Now that she’s a mother, Earhardt sees these events as treasures to offer her child. She recalls a recent conversation with a woman at church, who said that in other parts of the country, you can read books about Renoir and Van Gogh to your child. In Manhattan, you can take your child to the museum across the street to see the artists’ real works.

“It’s educational raising children in New York City,” says Earhardt, who cites the ballet, concerts and the zoo as just a smattering of the city’s many gems.

Though she has lived throughout Manhattan and in Brooklyn’s Dumbo neighborhood, today Earhardt calls the Upper East Side home. She considers it the ideal place to raise her daughter.

“The Upper East Side is more my personality now. It’s very family friendly,” she says. “I love to go downtown, but being a working mom makes it harder now.” She lists the schools, restaurants and museums among the neighborhood’s perks. Earhardt also appreciates her church community and her proximity to both the airport and Long Island. “It’s the perfect neighborhood,” she adds.

Earhardt grounds herself in the neighborhood through church and her daughter’s activities. Though only 15 months old, Hayden keeps a dynamic schedule with music and swim lessons. Soon, Earhardt plans to enroll her in French lessons, too.

“Now that I’m a mom, I am a lot busier,” she says. “My schedule is jam-packed. I’m not only taking care of one person but two.”

Earhardt, who has the help of a nanny, takes pleasure in spending time with Hayden. Often it means multitasking (like taking a phone call from a magazine writer while her daughter is napping). While she understands some women do not want children, Earhardt cannot imagine another choice for herself.

“It’s such a fun experience,” she says. “You see life through someone else’s eyes—your child’s.”

She remembers how seeing rain and feeling snow for the first time struck Hayden with awe.

She tells the story of Hayden’s first encounter with a furry friend.

“I breezed into a store with Hayden in my arms and she just started cackling.

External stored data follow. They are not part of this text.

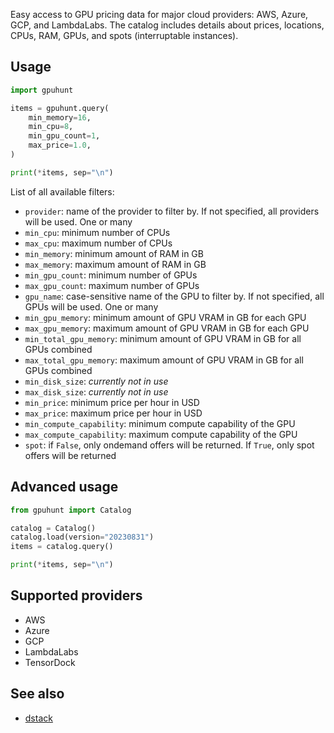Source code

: Easy access to GPU pricing data for major cloud providers: AWS, Azure, GCP, and LambdaLabs.
The catalog includes details about prices, locations, CPUs, RAM, GPUs, and spots (interruptable instances).

## Usage

```python
import gpuhunt

items = gpuhunt.query(
    min_memory=16,
    min_cpu=8,
    min_gpu_count=1,
    max_price=1.0,
)

print(*items, sep="\n")
```

List of all available filters:

* `provider`: name of the provider to filter by. If not specified, all providers will be used. One or many
* `min_cpu`: minimum number of CPUs
* `max_cpu`: maximum number of CPUs
* `min_memory`: minimum amount of RAM in GB
* `max_memory`: maximum amount of RAM in GB
* `min_gpu_count`: minimum number of GPUs
* `max_gpu_count`: maximum number of GPUs
* `gpu_name`: case-sensitive name of the GPU to filter by. If not specified, all GPUs will be used. One or many
* `min_gpu_memory`: minimum amount of GPU VRAM in GB for each GPU
* `max_gpu_memory`: maximum amount of GPU VRAM in GB for each GPU
* `min_total_gpu_memory`: minimum amount of GPU VRAM in GB for all GPUs combined
* `max_total_gpu_memory`: maximum amount of GPU VRAM in GB for all GPUs combined
* `min_disk_size`: *currently not in use*
* `max_disk_size`: *currently not in use*
* `min_price`: minimum price per hour in USD
* `max_price`: maximum price per hour in USD
* `min_compute_capability`: minimum compute capability of the GPU
* `max_compute_capability`: maximum compute capability of the GPU
* `spot`: if `False`, only ondemand offers will be returned. If `True`, only spot offers will be returned

## Advanced usage

```python
from gpuhunt import Catalog

catalog = Catalog()
catalog.load(version="20230831")
items = catalog.query()

print(*items, sep="\n")
```

## Supported providers

* AWS
* Azure
* GCP
* LambdaLabs
* TensorDock

## See also

* [dstack](https://github.com/dstackai/dstack)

I turned around and saw there was a lady in the store with a dog,” she says. “Hayden had never seen a dog up close. The dog was all excited, wagging its tail. I thought, ‘That’s so cool.’ I love that she loves animals.”

AN AUTHOR AT LAST

Earhardt thinks Hayden inherited her love for animals from her. After all, when the television journalist first sat down to write a children’s book, she wrote it about her dog. That book, however, was not meant to be.

When Earhardt met with her publisher, she was urged to write about her life. After thinking about it and going back and forth, she recognized the beauty of something her father used to do for her when she was little. Since Earhardt’s mother left home early for work every day, her father was in charge of breakfast. He took it upon himself to introduce a new poem, prayer or phrase to his children every morning. He wanted to educate and encourage his brood before they went about their tasks for the day. That tradition inspired Earhardt’s first book and New York Times’ bestseller, Take Heart, My Child.

Earhardt could not have predicted the storybook’s popularity. In fact, she was terrified that the title would flop. She recalls urging people on air to come to her first book signing.

“I was scared no one would show up, but at the Barnes & Noble, people were lined up for hours,” she says. “We sold out of the book in two days, so we were rushing to print more. We were calling different printers around the U.S. Originally, the publisher planned to print the book in China, but I said, ‘No, keep jobs in America.’”

More dreams to come

Even with all that has happened since late 2015, Earhardt is not done dreaming. She hopes to author at least two more books and continue reporting big stories on Fox & Friends.

“This is a glorious time in my life,” she says. “I have my dream job and I became a mother. New York is where dreams come true.”